(Records contained in a dataset)

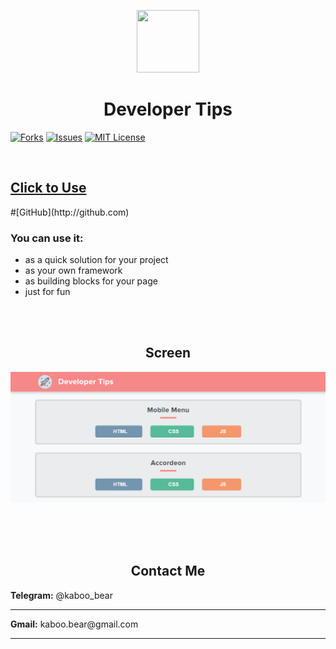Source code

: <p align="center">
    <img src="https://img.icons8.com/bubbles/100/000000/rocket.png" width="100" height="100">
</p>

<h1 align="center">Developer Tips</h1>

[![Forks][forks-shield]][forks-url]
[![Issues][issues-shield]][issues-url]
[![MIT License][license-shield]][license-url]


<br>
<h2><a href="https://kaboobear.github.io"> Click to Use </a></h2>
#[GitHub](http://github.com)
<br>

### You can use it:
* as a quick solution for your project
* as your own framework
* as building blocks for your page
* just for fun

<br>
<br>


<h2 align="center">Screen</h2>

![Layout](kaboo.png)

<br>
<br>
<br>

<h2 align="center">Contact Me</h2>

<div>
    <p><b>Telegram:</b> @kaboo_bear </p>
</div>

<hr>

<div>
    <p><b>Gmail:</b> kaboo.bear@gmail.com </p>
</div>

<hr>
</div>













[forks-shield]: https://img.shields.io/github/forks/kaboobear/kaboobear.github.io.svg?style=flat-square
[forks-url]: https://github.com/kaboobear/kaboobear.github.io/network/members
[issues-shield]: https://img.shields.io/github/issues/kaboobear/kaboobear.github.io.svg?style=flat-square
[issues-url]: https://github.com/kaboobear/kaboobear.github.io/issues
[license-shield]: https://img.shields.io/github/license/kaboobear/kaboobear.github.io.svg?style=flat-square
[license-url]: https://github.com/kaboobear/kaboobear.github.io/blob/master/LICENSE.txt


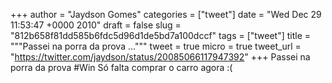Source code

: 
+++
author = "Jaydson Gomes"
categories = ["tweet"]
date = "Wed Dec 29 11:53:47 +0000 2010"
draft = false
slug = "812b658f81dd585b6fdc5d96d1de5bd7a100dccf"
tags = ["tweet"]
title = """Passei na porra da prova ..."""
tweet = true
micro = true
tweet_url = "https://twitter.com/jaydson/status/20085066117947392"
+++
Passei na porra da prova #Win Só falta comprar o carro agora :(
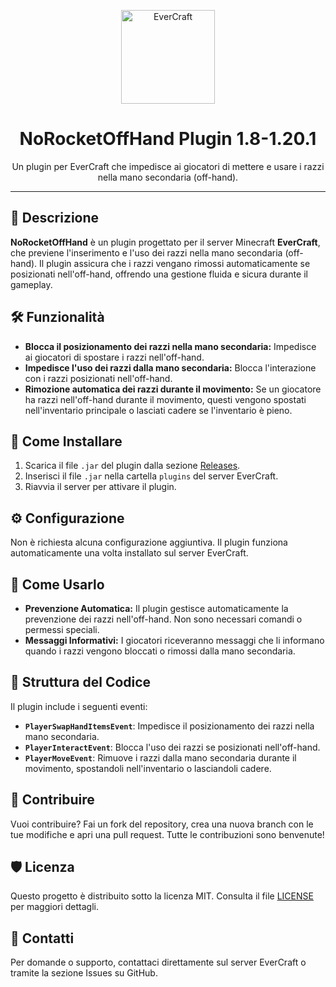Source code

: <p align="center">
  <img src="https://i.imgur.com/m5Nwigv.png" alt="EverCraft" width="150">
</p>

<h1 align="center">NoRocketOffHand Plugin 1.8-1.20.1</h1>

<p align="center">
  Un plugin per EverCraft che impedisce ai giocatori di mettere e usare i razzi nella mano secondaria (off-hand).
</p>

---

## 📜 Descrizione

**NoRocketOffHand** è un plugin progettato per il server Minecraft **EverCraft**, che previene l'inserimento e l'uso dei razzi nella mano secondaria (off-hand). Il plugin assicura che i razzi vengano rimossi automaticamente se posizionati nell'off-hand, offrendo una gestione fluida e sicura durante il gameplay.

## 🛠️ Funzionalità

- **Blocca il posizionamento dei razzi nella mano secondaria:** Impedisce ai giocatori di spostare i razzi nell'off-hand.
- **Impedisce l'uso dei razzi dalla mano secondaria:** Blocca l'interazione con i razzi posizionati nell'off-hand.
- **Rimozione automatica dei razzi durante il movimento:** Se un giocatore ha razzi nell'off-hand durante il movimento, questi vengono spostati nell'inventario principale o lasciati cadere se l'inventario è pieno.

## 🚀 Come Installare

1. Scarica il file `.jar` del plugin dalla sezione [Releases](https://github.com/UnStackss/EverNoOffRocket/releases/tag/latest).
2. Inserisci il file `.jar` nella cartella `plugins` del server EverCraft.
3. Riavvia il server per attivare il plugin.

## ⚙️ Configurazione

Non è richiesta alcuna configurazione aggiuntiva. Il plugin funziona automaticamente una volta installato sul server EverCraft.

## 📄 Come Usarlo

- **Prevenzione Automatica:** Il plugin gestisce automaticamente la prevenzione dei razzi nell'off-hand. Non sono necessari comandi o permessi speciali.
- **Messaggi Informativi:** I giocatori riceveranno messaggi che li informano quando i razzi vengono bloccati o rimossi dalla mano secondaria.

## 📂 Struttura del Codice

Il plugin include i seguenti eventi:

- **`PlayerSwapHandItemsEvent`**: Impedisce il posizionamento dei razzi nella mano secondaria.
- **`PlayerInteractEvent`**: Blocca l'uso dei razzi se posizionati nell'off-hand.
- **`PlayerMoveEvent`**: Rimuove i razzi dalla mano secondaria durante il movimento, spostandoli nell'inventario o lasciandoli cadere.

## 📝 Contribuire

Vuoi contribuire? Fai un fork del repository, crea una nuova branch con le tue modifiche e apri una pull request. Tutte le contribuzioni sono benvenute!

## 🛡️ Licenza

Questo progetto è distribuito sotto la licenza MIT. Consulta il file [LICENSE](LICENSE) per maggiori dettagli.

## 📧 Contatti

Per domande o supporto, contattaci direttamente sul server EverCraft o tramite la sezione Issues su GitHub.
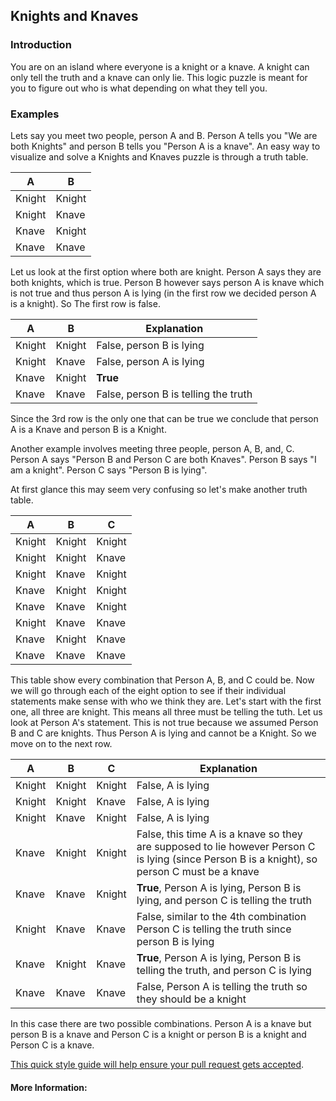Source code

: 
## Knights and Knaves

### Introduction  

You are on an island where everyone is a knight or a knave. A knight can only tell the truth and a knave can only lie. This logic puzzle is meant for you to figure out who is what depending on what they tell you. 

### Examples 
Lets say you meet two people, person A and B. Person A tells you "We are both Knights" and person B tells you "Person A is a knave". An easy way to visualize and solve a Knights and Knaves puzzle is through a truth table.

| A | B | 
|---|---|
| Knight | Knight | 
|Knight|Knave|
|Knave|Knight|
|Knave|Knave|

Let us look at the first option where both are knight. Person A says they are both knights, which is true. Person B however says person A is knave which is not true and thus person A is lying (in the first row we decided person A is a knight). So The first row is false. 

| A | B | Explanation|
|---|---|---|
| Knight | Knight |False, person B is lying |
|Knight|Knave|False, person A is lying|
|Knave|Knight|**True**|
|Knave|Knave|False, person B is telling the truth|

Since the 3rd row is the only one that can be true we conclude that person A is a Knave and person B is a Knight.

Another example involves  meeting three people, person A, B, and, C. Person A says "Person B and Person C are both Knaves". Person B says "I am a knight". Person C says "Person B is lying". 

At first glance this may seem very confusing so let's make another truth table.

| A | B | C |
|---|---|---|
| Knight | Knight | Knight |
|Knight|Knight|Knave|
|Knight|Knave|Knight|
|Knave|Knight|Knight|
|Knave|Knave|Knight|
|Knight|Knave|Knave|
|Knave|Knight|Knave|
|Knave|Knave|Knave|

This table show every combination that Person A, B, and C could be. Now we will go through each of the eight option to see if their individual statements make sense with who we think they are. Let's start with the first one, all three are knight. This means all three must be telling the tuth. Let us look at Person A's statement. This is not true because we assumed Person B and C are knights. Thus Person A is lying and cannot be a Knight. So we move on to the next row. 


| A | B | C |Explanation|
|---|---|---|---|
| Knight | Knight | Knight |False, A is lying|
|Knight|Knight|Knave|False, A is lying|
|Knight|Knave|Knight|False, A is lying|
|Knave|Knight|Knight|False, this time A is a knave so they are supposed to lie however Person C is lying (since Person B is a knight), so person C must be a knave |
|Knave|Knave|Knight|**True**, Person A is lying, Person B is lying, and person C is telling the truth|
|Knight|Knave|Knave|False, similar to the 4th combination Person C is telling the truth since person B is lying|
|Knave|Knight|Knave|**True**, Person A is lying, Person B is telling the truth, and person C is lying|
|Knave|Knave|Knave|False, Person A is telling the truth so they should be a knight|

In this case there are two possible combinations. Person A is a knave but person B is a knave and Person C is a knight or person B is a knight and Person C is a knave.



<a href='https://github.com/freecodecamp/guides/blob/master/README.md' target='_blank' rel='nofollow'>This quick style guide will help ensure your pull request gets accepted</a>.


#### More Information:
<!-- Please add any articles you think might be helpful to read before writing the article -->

What to produce:
A faithful copy of every record is needed here. Leave the images out of it.

Solved exercise:
Source code

: <p align="center">
    <img src="https://img.icons8.com/bubbles/100/000000/rocket.png" width="100" height="100">
</p>

<h1 align="center">Developer Tips</h1>

[![Forks][forks-shield]][forks-url]
[![Issues][issues-shield]][issues-url]
[![MIT License][license-shield]][license-url]


<br>
<h2><a href="https://kaboobear.github.io"> Click to Use </a></h2>
#[GitHub](http://github.com)
<br>

### You can use it:
* as a quick solution for your project
* as your own framework
* as building blocks for your page
* just for fun

<br>
<br>


<h2 align="center">Screen</h2>

![Layout](kaboo.png)

<br>
<br>
<br>

<h2 align="center">Contact Me</h2>

<div>
    <p><b>Telegram:</b> @kaboo_bear </p>
</div>

<hr>

<div>
    <p><b>Gmail:</b> kaboo.bear@gmail.com </p>
</div>

<hr>
</div>













[forks-shield]: https://img.shields.io/github/forks/kaboobear/kaboobear.github.io.svg?style=flat-square
[forks-url]: https://github.com/kaboobear/kaboobear.github.io/network/members
[issues-shield]: https://img.shields.io/github/issues/kaboobear/kaboobear.github.io.svg?style=flat-square
[issues-url]: https://github.com/kaboobear/kaboobear.github.io/issues
[license-shield]: https://img.shields.io/github/license/kaboobear/kaboobear.github.io.svg?style=flat-square
[license-url]: https://github.com/kaboobear/kaboobear.github.io/blob/master/LICENSE.txt


Source code

: 
+++
author = "Jaydson Gomes"
categories = ["tweet"]
date = "Wed Dec 29 11:53:47 +0000 2010"
draft = false
slug = "812b658f81dd585b6fdc5d96d1de5bd7a100dccf"
tags = ["tweet"]
title = """Passei na porra da prova ..."""
tweet = true
micro = true
tweet_url = "https://twitter.com/jaydson/status/20085066117947392"
+++
Passei na porra da prova #Win Só falta comprar o carro agora :(
Source code

: <p align="center">
  <img src="https://i.imgur.com/m5Nwigv.png" alt="EverCraft" width="150">
</p>

<h1 align="center">NoRocketOffHand Plugin 1.8-1.20.1</h1>

<p align="center">
  Un plugin per EverCraft che impedisce ai giocatori di mettere e usare i razzi nella mano secondaria (off-hand).
</p>

---

## 📜 Descrizione

**NoRocketOffHand** è un plugin progettato per il server Minecraft **EverCraft**, che previene l'inserimento e l'uso dei razzi nella mano secondaria (off-hand). Il plugin assicura che i razzi vengano rimossi automaticamente se posizionati nell'off-hand, offrendo una gestione fluida e sicura durante il gameplay.

## 🛠️ Funzionalità

- **Blocca il posizionamento dei razzi nella mano secondaria:** Impedisce ai giocatori di spostare i razzi nell'off-hand.
- **Impedisce l'uso dei razzi dalla mano secondaria:** Blocca l'interazione con i razzi posizionati nell'off-hand.
- **Rimozione automatica dei razzi durante il movimento:** Se un giocatore ha razzi nell'off-hand durante il movimento, questi vengono spostati nell'inventario principale o lasciati cadere se l'inventario è pieno.

## 🚀 Come Installare

1. Scarica il file `.jar` del plugin dalla sezione [Releases](https://github.com/UnStackss/EverNoOffRocket/releases/tag/latest).
2. Inserisci il file `.jar` nella cartella `plugins` del server EverCraft.
3. Riavvia il server per attivare il plugin.

## ⚙️ Configurazione

Non è richiesta alcuna configurazione aggiuntiva. Il plugin funziona automaticamente una volta installato sul server EverCraft.

## 📄 Come Usarlo

- **Prevenzione Automatica:** Il plugin gestisce automaticamente la prevenzione dei razzi nell'off-hand. Non sono necessari comandi o permessi speciali.
- **Messaggi Informativi:** I giocatori riceveranno messaggi che li informano quando i razzi vengono bloccati o rimossi dalla mano secondaria.

## 📂 Struttura del Codice

Il plugin include i seguenti eventi:

- **`PlayerSwapHandItemsEvent`**: Impedisce il posizionamento dei razzi nella mano secondaria.
- **`PlayerInteractEvent`**: Blocca l'uso dei razzi se posizionati nell'off-hand.
- **`PlayerMoveEvent`**: Rimuove i razzi dalla mano secondaria durante il movimento, spostandoli nell'inventario o lasciandoli cadere.

## 📝 Contribuire

Vuoi contribuire? Fai un fork del repository, crea una nuova branch con le tue modifiche e apri una pull request. Tutte le contribuzioni sono benvenute!

## 🛡️ Licenza

Questo progetto è distribuito sotto la licenza MIT. Consulta il file [LICENSE](LICENSE) per maggiori dettagli.

## 📧 Contatti

Per domande o supporto, contattaci direttamente sul server EverCraft o tramite la sezione Issues su GitHub.
Source code

: 
## Knights and Knaves

### Introduction  

You are on an island where everyone is a knight or a knave. A knight can only tell the truth and a knave can only lie. This logic puzzle is meant for you to figure out who is what depending on what they tell you. 

### Examples 
Lets say you meet two people, person A and B. Person A tells you "We are both Knights" and person B tells you "Person A is a knave". An easy way to visualize and solve a Knights and Knaves puzzle is through a truth table.

| A | B | 
|---|---|
| Knight | Knight | 
|Knight|Knave|
|Knave|Knight|
|Knave|Knave|

Let us look at the first option where both are knight. Person A says they are both knights, which is true. Person B however says person A is knave which is not true and thus person A is lying (in the first row we decided person A is a knight). So The first row is false. 

| A | B | Explanation|
|---|---|---|
| Knight | Knight |False, person B is lying |
|Knight|Knave|False, person A is lying|
|Knave|Knight|**True**|
|Knave|Knave|False, person B is telling the truth|

Since the 3rd row is the only one that can be true we conclude that person A is a Knave and person B is a Knight.

Another example involves  meeting three people, person A, B, and, C. Person A says "Person B and Person C are both Knaves". Person B says "I am a knight". Person C says "Person B is lying". 

At first glance this may seem very confusing so let's make another truth table.

| A | B | C |
|---|---|---|
| Knight | Knight | Knight |
|Knight|Knight|Knave|
|Knight|Knave|Knight|
|Knave|Knight|Knight|
|Knave|Knave|Knight|
|Knight|Knave|Knave|
|Knave|Knight|Knave|
|Knave|Knave|Knave|

This table show every combination that Person A, B, and C could be. Now we will go through each of the eight option to see if their individual statements make sense with who we think they are. Let's start with the first one, all three are knight. This means all three must be telling the tuth. Let us look at Person A's statement. This is not true because we assumed Person B and C are knights. Thus Person A is lying and cannot be a Knight. So we move on to the next row. 


| A | B | C |Explanation|
|---|---|---|---|
| Knight | Knight | Knight |False, A is lying|
|Knight|Knight|Knave|False, A is lying|
|Knight|Knave|Knight|False, A is lying|
|Knave|Knight|Knight|False, this time A is a knave so they are supposed to lie however Person C is lying (since Person B is a knight), so person C must be a knave |
|Knave|Knave|Knight|**True**, Person A is lying, Person B is lying, and person C is telling the truth|
|Knight|Knave|Knave|False, similar to the 4th combination Person C is telling the truth since person B is lying|
|Knave|Knight|Knave|**True**, Person A is lying, Person B is telling the truth, and person C is lying|
|Knave|Knave|Knave|False, Person A is telling the truth so they should be a knight|

In this case there are two possible combinations. Person A is a knave but person B is a knave and Person C is a knight or person B is a knight and Person C is a knave.



<a href='https://github.com/freecodecamp/guides/blob/master/README.md' target='_blank' rel='nofollow'>This quick style guide will help ensure your pull request gets accepted</a>.


#### More Information:
<!-- Please add any articles you think might be helpful to read before writing the article -->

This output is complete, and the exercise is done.